> **DATA UNDER STUDY**
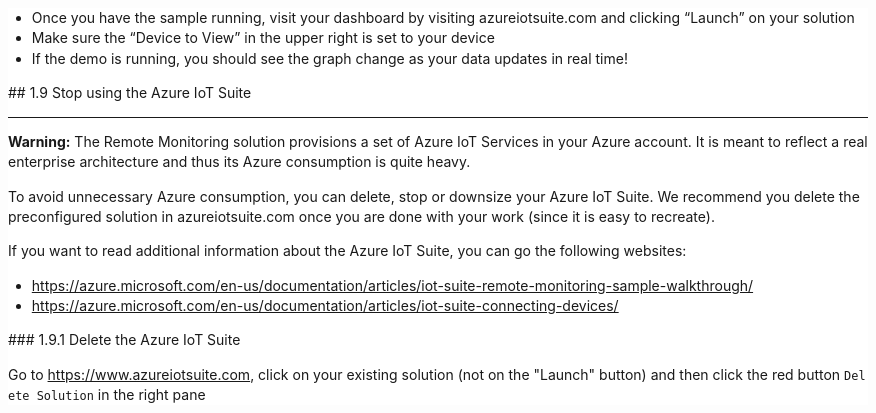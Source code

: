 - Once you have the sample running, visit your dashboard by visiting azureiotsuite.com and clicking “Launch” on your solution
- Make sure the “Device to View” in the upper right is set to your device
- If the demo is running, you should see the graph change as your data updates in real time!

<a name="section1.9" />
## 1.9 Stop using the Azure IoT Suite

***
**Warning:** The Remote Monitoring solution provisions a set of Azure IoT Services in your Azure account. It is meant to reflect a real enterprise architecture and thus its Azure consumption is quite heavy. 

To avoid unnecessary Azure consumption, you can delete, stop or downsize your Azure IoT Suite. We recommend you delete the preconfigured solution in azureiotsuite.com once you are done with your work (since it is easy to recreate). 

If you want to read additional information about the Azure IoT Suite, you can go the following websites:
 - https://azure.microsoft.com/en-us/documentation/articles/iot-suite-remote-monitoring-sample-walkthrough/
 - https://azure.microsoft.com/en-us/documentation/articles/iot-suite-connecting-devices/

<a name="section1.9.1" />
### 1.9.1 Delete the Azure IoT Suite

Go to https://www.azureiotsuite.com, click on your existing solution (not on the "Launch" button) and then click the red button `Delete Solution` in the right pane

<p align="center">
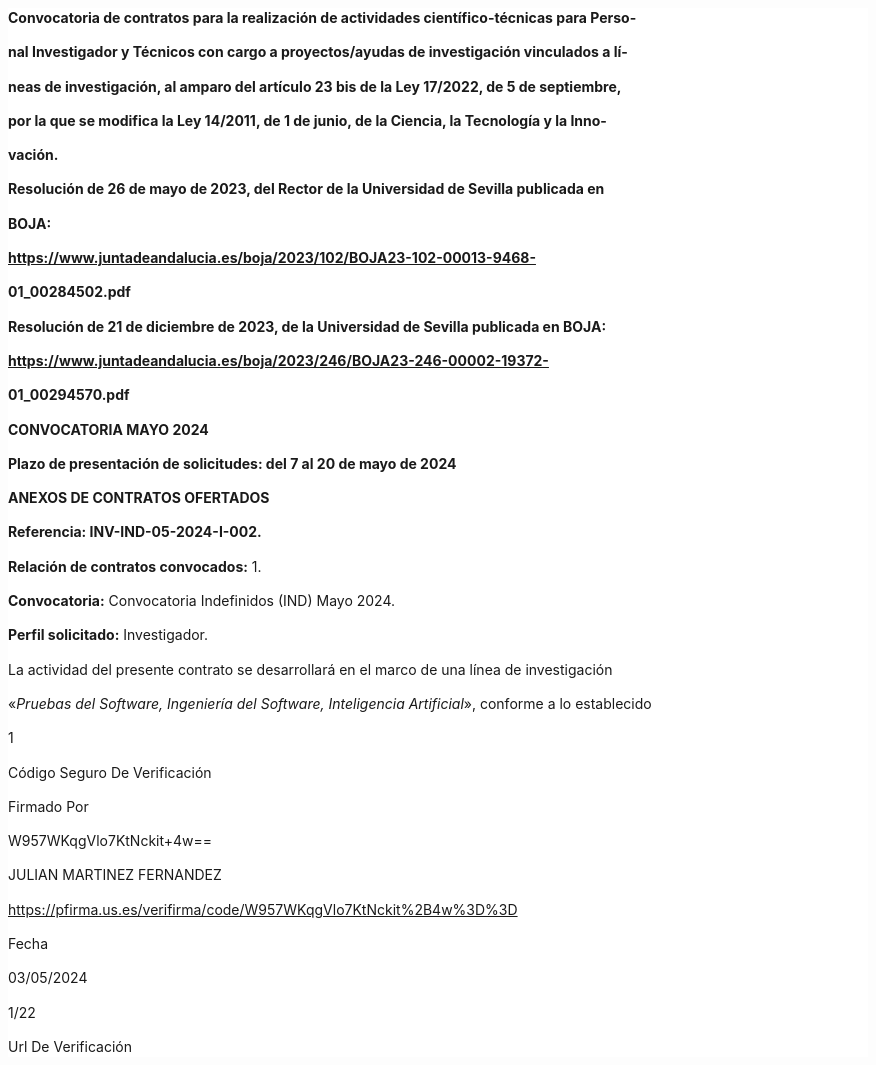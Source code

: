 ﻿<a name="br1"></a> 

**Convocatoria de contratos para la realización de actividades científico-técnicas para Perso-**

**nal Investigador y Técnicos con cargo a proyectos/ayudas de investigación vinculados a lí-**

**neas de investigación, al amparo del artículo 23 bis de la Ley 17/2022, de 5 de septiembre,**

**por la que se modifica la Ley 14/2011, de 1 de junio, de la Ciencia, la Tecnología y la Inno-**

**vación.**

**Resolución de 26 de mayo de 2023, del Rector de la Universidad de Sevilla publicada en**

**BOJA:**

**https://www.juntadeandalucia.es/boja/2023/102/BOJA23-102-00013-9468-**

**01\_00284502.pdf**

**Resolución de 21 de diciembre de 2023, de la Universidad de Sevilla publicada en BOJA:**

**https://www.juntadeandalucia.es/boja/2023/246/BOJA23-246-00002-19372-**

**01\_00294570.pdf**

**CONVOCATORIA MAYO 2024**

**Plazo de presentación de solicitudes: del 7 al 20 de mayo de 2024**

**ANEXOS DE CONTRATOS OFERTADOS**

**Referencia: INV-IND-05-2024-I-002.**

**Relación de contratos convocados:** 1.

**Convocatoria:** Convocatoria Indefinidos (IND) Mayo 2024.

**Perfil solicitado:** Investigador.

La actividad del presente contrato se desarrollará en el marco de una línea de investigación

«*Pruebas del Software, Ingeniería del Software, Inteligencia Artificial*», conforme a lo establecido

1

Código Seguro De Verificación

Firmado Por

W957WKqgVlo7KtNckit+4w==

JULIAN MARTINEZ FERNANDEZ

<https://pfirma.us.es/verifirma/code/W957WKqgVlo7KtNckit%2B4w%3D%3D>

Fecha

03/05/2024

1/22

Url De Verificación
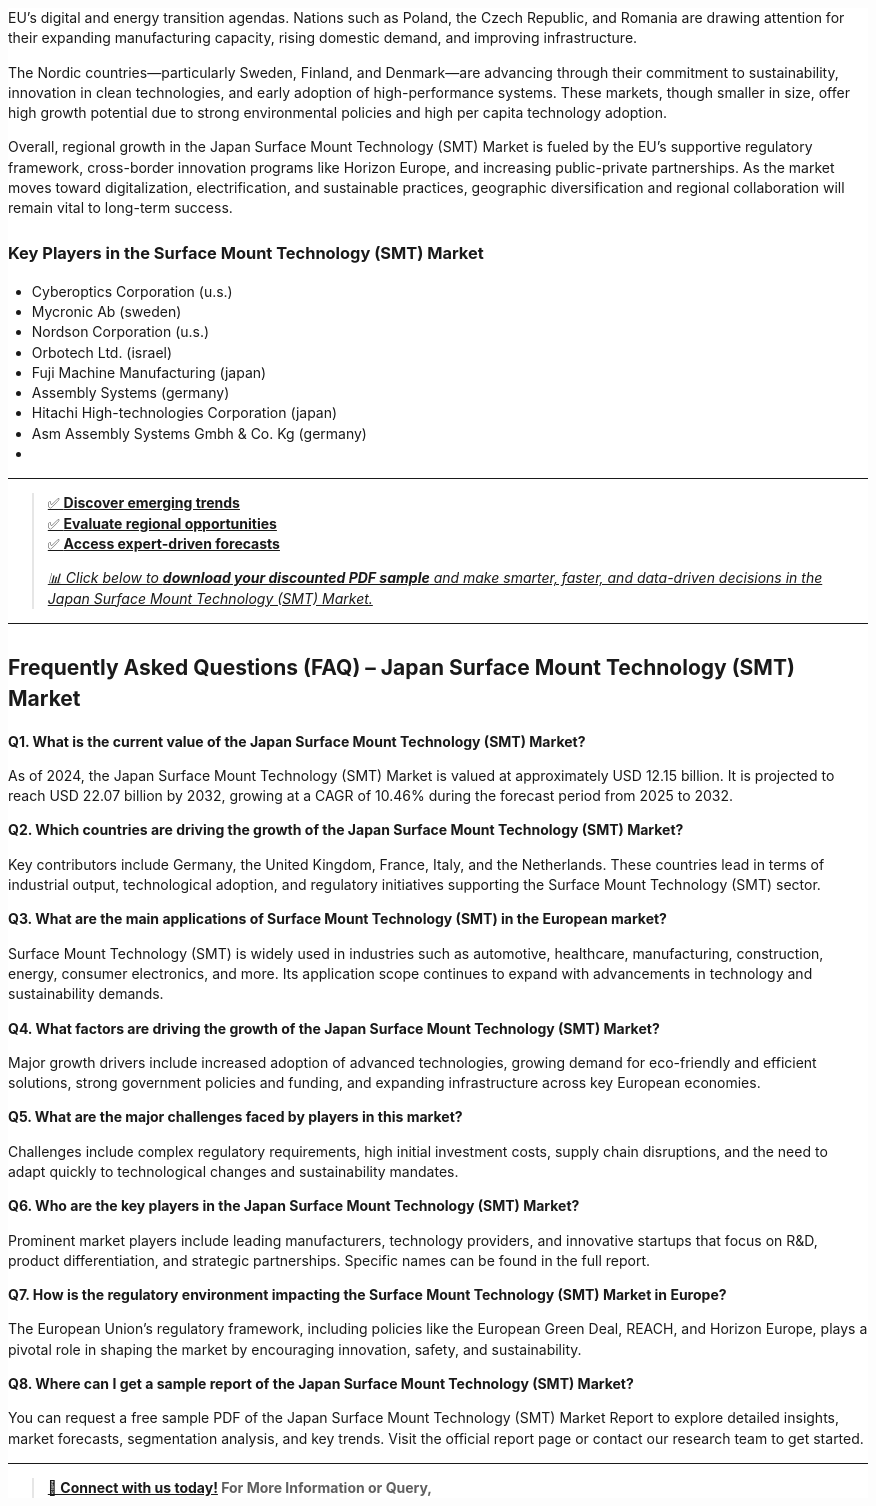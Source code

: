EU&rsquo;s digital and energy transition agendas. Nations such as Poland, the Czech Republic, and Romania are drawing attention for their expanding manufacturing capacity, rising domestic demand, and improving infrastructure.</p><p>The Nordic countries&mdash;particularly Sweden, Finland, and Denmark&mdash;are advancing through their commitment to sustainability, innovation in clean technologies, and early adoption of high-performance systems. These markets, though smaller in size, offer high growth potential due to strong environmental policies and high per capita technology adoption.</p><p>Overall, regional growth in the Japan Surface Mount Technology (SMT) Market is fueled by the EU&rsquo;s supportive regulatory framework, cross-border innovation programs like Horizon Europe, and increasing public-private partnerships. As the market moves toward digitalization, electrification, and sustainable practices, geographic diversification and regional collaboration will remain vital to long-term success.</p><p><h3>Key Players in the Surface Mount Technology (SMT) Market </h3><ul><li>Cyberoptics Corporation (u.s.)</li><li>Mycronic Ab (sweden)</li><li>Nordson Corporation (u.s.)</li><li>Orbotech Ltd. (israel)</li><li>Fuji Machine Manufacturing (japan)</li><li>Assembly Systems (germany)</li><li>Hitachi High-technologies Corporation (japan)</li><li>Asm Assembly Systems Gmbh & Co. Kg (germany)</li><li></li></ul></p><hr /><blockquote><p><a href="https://www.marketresearchintellect.com/ask-for-discount/?rid=196645&amp;amp;utm_source=Github-JP&amp;amp;utm_medium=047">✅ <strong data-start="617" data-end="645">Discover emerging trends</strong></a><br data-start="645" data-end="648" /><a href="https://www.marketresearchintellect.com/ask-for-discount/?rid=196645&amp;amp;utm_source=Github-JP&amp;amp;utm_medium=047"> ✅ <strong data-start="650" data-end="685">Evaluate regional opportunities</strong></a><br data-start="685" data-end="688" /><a href="https://www.marketresearchintellect.com/ask-for-discount/?rid=196645&amp;amp;utm_source=Github-JP&amp;amp;utm_medium=047"> ✅ <strong data-start="690" data-end="724">Access expert-driven forecasts</strong></a></p><p class="" data-start="728" data-end="864"><em><a href="https://www.marketresearchintellect.com/ask-for-discount/?rid=196645&amp;amp;utm_source=Github-JP&amp;amp;utm_medium=047">📊 Click below to <strong data-start="746" data-end="785">download your discounted PDF sample</strong> and make smarter, faster, and data-driven decisions in the Japan Surface Mount Technology (SMT) Market.</a></em></p></blockquote><hr /><h2>Frequently Asked Questions (FAQ) &ndash; Japan Surface Mount Technology (SMT) Market</h2><p><strong>Q1. What is the current value of the Japan Surface Mount Technology (SMT) Market?</strong></p><p>As of 2024, the Japan Surface Mount Technology (SMT) Market is valued at approximately USD 12.15 billion. It is projected to reach USD 22.07 billion by 2032, growing at a CAGR of 10.46% during the forecast period from 2025 to 2032.</p><p><strong>Q2. Which countries are driving the growth of the Japan Surface Mount Technology (SMT) Market?</strong></p><p>Key contributors include Germany, the United Kingdom, France, Italy, and the Netherlands. These countries lead in terms of industrial output, technological adoption, and regulatory initiatives supporting the Surface Mount Technology (SMT) sector.</p><p><strong>Q3. What are the main applications of Surface Mount Technology (SMT) in the European market?</strong></p><p>Surface Mount Technology (SMT) is widely used in industries such as automotive, healthcare, manufacturing, construction, energy, consumer electronics, and more. Its application scope continues to expand with advancements in technology and sustainability demands.</p><p><strong>Q4. What factors are driving the growth of the Japan Surface Mount Technology (SMT) Market?</strong></p><p>Major growth drivers include increased adoption of advanced technologies, growing demand for eco-friendly and efficient solutions, strong government policies and funding, and expanding infrastructure across key European economies.</p><p><strong>Q5. What are the major challenges faced by players in this market?</strong></p><p>Challenges include complex regulatory requirements, high initial investment costs, supply chain disruptions, and the need to adapt quickly to technological changes and sustainability mandates.</p><p><strong>Q6. Who are the key players in the Japan Surface Mount Technology (SMT) Market?</strong></p><p>Prominent market players include leading manufacturers, technology providers, and innovative startups that focus on R&amp;D, product differentiation, and strategic partnerships. Specific names can be found in the full report.</p><p><strong>Q7. How is the regulatory environment impacting the Surface Mount Technology (SMT) Market in Europe?</strong></p><p>The European Union&rsquo;s regulatory framework, including policies like the European Green Deal, REACH, and Horizon Europe, plays a pivotal role in shaping the market by encouraging innovation, safety, and sustainability.</p><p><strong>Q8. Where can I get a sample report of the Japan Surface Mount Technology (SMT) Market?</strong></p><p>You can request a free sample PDF of the Japan Surface Mount Technology (SMT) Market Report to explore detailed insights, market forecasts, segmentation analysis, and key trends. Visit the official report page or contact our research team to get started.</p><hr /><blockquote><p><span class="font-[700]"><strong><a href="https://www.marketresearchintellect.com/product/global-surface-mount-technology-smt-market-size-and-forecast/?utm_source=Linkedin&utm_medium=047">📩 Connect with us today!</a> For More Information or Query,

> **YOUR INSTRUCTIONS**
The aim is an exact repeat of the entire listing, stripped of pictures.

> **RESPONSE TO THE TASK**
Source code

: - Once you have the sample running, visit your dashboard by visiting azureiotsuite.com and clicking “Launch” on your solution
- Make sure the “Device to View” in the upper right is set to your device
- If the demo is running, you should see the graph change as your data updates in real time!

<a name="section1.9" />
## 1.9 Stop using the Azure IoT Suite

***
**Warning:** The Remote Monitoring solution provisions a set of Azure IoT Services in your Azure account. It is meant to reflect a real enterprise architecture and thus its Azure consumption is quite heavy. 

To avoid unnecessary Azure consumption, you can delete, stop or downsize your Azure IoT Suite. We recommend you delete the preconfigured solution in azureiotsuite.com once you are done with your work (since it is easy to recreate). 

If you want to read additional information about the Azure IoT Suite, you can go the following websites:
 - https://azure.microsoft.com/en-us/documentation/articles/iot-suite-remote-monitoring-sample-walkthrough/
 - https://azure.microsoft.com/en-us/documentation/articles/iot-suite-connecting-devices/

<a name="section1.9.1" />
### 1.9.1 Delete the Azure IoT Suite

Go to https://www.azureiotsuite.com, click on your existing solution (not on the "Launch" button) and then click the red button `Delete Solution` in the right pane

<p align="center">
Source code

: ﻿<a name="br1"></a> 

**Convocatoria de contratos para la realización de actividades científico-técnicas para Perso-**

**nal Investigador y Técnicos con cargo a proyectos/ayudas de investigación vinculados a lí-**

**neas de investigación, al amparo del artículo 23 bis de la Ley 17/2022, de 5 de septiembre,**

**por la que se modifica la Ley 14/2011, de 1 de junio, de la Ciencia, la Tecnología y la Inno-**

**vación.**

**Resolución de 26 de mayo de 2023, del Rector de la Universidad de Sevilla publicada en**

**BOJA:**

**https://www.juntadeandalucia.es/boja/2023/102/BOJA23-102-00013-9468-**

**01\_00284502.pdf**

**Resolución de 21 de diciembre de 2023, de la Universidad de Sevilla publicada en BOJA:**

**https://www.juntadeandalucia.es/boja/2023/246/BOJA23-246-00002-19372-**

**01\_00294570.pdf**

**CONVOCATORIA MAYO 2024**

**Plazo de presentación de solicitudes: del 7 al 20 de mayo de 2024**

**ANEXOS DE CONTRATOS OFERTADOS**

**Referencia: INV-IND-05-2024-I-002.**

**Relación de contratos convocados:** 1.

**Convocatoria:** Convocatoria Indefinidos (IND) Mayo 2024.

**Perfil solicitado:** Investigador.

La actividad del presente contrato se desarrollará en el marco de una línea de investigación

«*Pruebas del Software, Ingeniería del Software, Inteligencia Artificial*», conforme a lo establecido

1

Código Seguro De Verificación

Firmado Por

W957WKqgVlo7KtNckit+4w==

JULIAN MARTINEZ FERNANDEZ

<https://pfirma.us.es/verifirma/code/W957WKqgVlo7KtNckit%2B4w%3D%3D>

Fecha

03/05/2024

1/22

Url De Verificación
Source code

:EU&rsquo;s digital and energy transition agendas. Nations such as Poland, the Czech Republic, and Romania are drawing attention for their expanding manufacturing capacity, rising domestic demand, and improving infrastructure.</p><p>The Nordic countries&mdash;particularly Sweden, Finland, and Denmark&mdash;are advancing through their commitment to sustainability, innovation in clean technologies, and early adoption of high-performance systems. These markets, though smaller in size, offer high growth potential due to strong environmental policies and high per capita technology adoption.</p><p>Overall, regional growth in the Japan Surface Mount Technology (SMT) Market is fueled by the EU&rsquo;s supportive regulatory framework, cross-border innovation programs like Horizon Europe, and increasing public-private partnerships. As the market moves toward digitalization, electrification, and sustainable practices, geographic diversification and regional collaboration will remain vital to long-term success.</p><p><h3>Key Players in the Surface Mount Technology (SMT) Market </h3><ul><li>Cyberoptics Corporation (u.s.)</li><li>Mycronic Ab (sweden)</li><li>Nordson Corporation (u.s.)</li><li>Orbotech Ltd. (israel)</li><li>Fuji Machine Manufacturing (japan)</li><li>Assembly Systems (germany)</li><li>Hitachi High-technologies Corporation (japan)</li><li>Asm Assembly Systems Gmbh & Co. Kg (germany)</li><li></li></ul></p><hr /><blockquote><p><a href="https://www.marketresearchintellect.com/ask-for-discount/?rid=196645&amp;amp;utm_source=Github-JP&amp;amp;utm_medium=047">✅ <strong data-start="617" data-end="645">Discover emerging trends</strong></a><br data-start="645" data-end="648" /><a href="https://www.marketresearchintellect.com/ask-for-discount/?rid=196645&amp;amp;utm_source=Github-JP&amp;amp;utm_medium=047"> ✅ <strong data-start="650" data-end="685">Evaluate regional opportunities</strong></a><br data-start="685" data-end="688" /><a href="https://www.marketresearchintellect.com/ask-for-discount/?rid=196645&amp;amp;utm_source=Github-JP&amp;amp;utm_medium=047"> ✅ <strong data-start="690" data-end="724">Access expert-driven forecasts</strong></a></p><p class="" data-start="728" data-end="864"><em><a href="https://www.marketresearchintellect.com/ask-for-discount/?rid=196645&amp;amp;utm_source=Github-JP&amp;amp;utm_medium=047">📊 Click below to <strong data-start="746" data-end="785">download your discounted PDF sample</strong> and make smarter, faster, and data-driven decisions in the Japan Surface Mount Technology (SMT) Market.</a></em></p></blockquote><hr /><h2>Frequently Asked Questions (FAQ) &ndash; Japan Surface Mount Technology (SMT) Market</h2><p><strong>Q1. What is the current value of the Japan Surface Mount Technology (SMT) Market?</strong></p><p>As of 2024, the Japan Surface Mount Technology (SMT) Market is valued at approximately USD 12.15 billion. It is projected to reach USD 22.07 billion by 2032, growing at a CAGR of 10.46% during the forecast period from 2025 to 2032.</p><p><strong>Q2. Which countries are driving the growth of the Japan Surface Mount Technology (SMT) Market?</strong></p><p>Key contributors include Germany, the United Kingdom, France, Italy, and the Netherlands. These countries lead in terms of industrial output, technological adoption, and regulatory initiatives supporting the Surface Mount Technology (SMT) sector.</p><p><strong>Q3. What are the main applications of Surface Mount Technology (SMT) in the European market?</strong></p><p>Surface Mount Technology (SMT) is widely used in industries such as automotive, healthcare, manufacturing, construction, energy, consumer electronics, and more. Its application scope continues to expand with advancements in technology and sustainability demands.</p><p><strong>Q4. What factors are driving the growth of the Japan Surface Mount Technology (SMT) Market?</strong></p><p>Major growth drivers include increased adoption of advanced technologies, growing demand for eco-friendly and efficient solutions, strong government policies and funding, and expanding infrastructure across key European economies.</p><p><strong>Q5. What are the major challenges faced by players in this market?</strong></p><p>Challenges include complex regulatory requirements, high initial investment costs, supply chain disruptions, and the need to adapt quickly to technological changes and sustainability mandates.</p><p><strong>Q6. Who are the key players in the Japan Surface Mount Technology (SMT) Market?</strong></p><p>Prominent market players include leading manufacturers, technology providers, and innovative startups that focus on R&amp;D, product differentiation, and strategic partnerships. Specific names can be found in the full report.</p><p><strong>Q7. How is the regulatory environment impacting the Surface Mount Technology (SMT) Market in Europe?</strong></p><p>The European Union&rsquo;s regulatory framework, including policies like the European Green Deal, REACH, and Horizon Europe, plays a pivotal role in shaping the market by encouraging innovation, safety, and sustainability.</p><p><strong>Q8. Where can I get a sample report of the Japan Surface Mount Technology (SMT) Market?</strong></p><p>You can request a free sample PDF of the Japan Surface Mount Technology (SMT) Market Report to explore detailed insights, market forecasts, segmentation analysis, and key trends. Visit the official report page or contact our research team to get started.</p><hr /><blockquote><p><span class="font-[700]"><strong><a href="https://www.marketresearchintellect.com/product/global-surface-mount-technology-smt-market-size-and-forecast/?utm_source=Linkedin&utm_medium=047">📩 Connect with us today!</a> For More Information or Query,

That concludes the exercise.